• [YOUR OBJECTIVE]
If a line of the records holds the word "cloned", copy it out.

Plain-text document sources

________________________

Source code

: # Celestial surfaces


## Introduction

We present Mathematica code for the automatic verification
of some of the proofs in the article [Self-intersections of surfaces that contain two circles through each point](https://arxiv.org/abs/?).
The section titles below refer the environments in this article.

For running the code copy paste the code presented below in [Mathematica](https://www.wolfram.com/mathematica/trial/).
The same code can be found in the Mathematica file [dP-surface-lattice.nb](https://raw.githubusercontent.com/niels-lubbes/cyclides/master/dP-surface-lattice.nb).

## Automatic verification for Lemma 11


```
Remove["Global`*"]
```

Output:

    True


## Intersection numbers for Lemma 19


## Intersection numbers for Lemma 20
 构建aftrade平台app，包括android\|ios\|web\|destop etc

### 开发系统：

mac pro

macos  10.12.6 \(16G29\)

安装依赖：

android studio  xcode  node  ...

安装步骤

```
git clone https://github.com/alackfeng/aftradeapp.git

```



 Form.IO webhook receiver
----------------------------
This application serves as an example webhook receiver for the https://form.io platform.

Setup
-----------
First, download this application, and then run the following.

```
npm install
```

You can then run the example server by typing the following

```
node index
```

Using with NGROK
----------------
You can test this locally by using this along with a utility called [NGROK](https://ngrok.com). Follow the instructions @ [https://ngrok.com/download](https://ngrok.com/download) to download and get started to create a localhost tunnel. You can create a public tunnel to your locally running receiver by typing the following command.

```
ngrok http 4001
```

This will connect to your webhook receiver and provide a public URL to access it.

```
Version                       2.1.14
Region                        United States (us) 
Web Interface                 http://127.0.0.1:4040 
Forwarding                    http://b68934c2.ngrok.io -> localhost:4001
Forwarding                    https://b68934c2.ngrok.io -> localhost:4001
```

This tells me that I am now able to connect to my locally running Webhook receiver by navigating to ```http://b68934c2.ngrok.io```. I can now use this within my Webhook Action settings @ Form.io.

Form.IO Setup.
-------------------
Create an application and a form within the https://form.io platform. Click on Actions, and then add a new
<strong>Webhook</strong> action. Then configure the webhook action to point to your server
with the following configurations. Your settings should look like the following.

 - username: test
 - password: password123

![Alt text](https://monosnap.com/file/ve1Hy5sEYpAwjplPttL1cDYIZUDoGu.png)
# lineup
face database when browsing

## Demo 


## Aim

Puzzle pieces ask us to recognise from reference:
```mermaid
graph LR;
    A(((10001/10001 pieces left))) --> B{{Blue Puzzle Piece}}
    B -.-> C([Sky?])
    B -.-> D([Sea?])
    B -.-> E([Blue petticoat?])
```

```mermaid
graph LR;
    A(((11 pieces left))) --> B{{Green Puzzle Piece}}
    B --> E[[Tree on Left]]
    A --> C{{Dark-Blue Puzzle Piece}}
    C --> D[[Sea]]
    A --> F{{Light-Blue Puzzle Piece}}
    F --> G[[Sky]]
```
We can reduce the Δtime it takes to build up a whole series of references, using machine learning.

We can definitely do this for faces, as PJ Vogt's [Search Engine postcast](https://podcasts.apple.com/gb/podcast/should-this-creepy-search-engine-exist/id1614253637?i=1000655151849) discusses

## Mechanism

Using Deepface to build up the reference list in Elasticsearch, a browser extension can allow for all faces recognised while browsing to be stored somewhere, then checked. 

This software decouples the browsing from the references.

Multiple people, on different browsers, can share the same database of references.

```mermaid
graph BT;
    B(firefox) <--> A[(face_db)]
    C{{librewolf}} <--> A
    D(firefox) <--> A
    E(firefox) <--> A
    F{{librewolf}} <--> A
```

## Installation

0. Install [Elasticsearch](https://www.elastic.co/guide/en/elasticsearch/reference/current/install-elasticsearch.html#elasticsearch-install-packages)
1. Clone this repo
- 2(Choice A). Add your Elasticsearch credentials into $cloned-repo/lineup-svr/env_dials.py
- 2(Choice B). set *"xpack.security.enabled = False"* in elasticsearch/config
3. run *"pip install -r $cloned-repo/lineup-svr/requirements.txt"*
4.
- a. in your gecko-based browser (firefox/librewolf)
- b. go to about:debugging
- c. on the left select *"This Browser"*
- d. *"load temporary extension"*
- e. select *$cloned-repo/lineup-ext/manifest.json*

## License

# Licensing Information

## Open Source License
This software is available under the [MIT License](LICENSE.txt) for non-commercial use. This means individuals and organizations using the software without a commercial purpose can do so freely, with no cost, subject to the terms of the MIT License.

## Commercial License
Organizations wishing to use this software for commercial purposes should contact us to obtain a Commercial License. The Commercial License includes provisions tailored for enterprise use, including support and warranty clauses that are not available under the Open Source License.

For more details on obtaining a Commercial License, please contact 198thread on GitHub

________________________

• [RESULT OF THE EXERCISE]
- 2(Choice A). Add your Elasticsearch credentials into $cloned-repo/lineup-svr/env_dials.py
3. run *"pip install -r $cloned-repo/lineup-svr/requirements.txt"*
- e. select *$cloned-repo/lineup-ext/manifest.json*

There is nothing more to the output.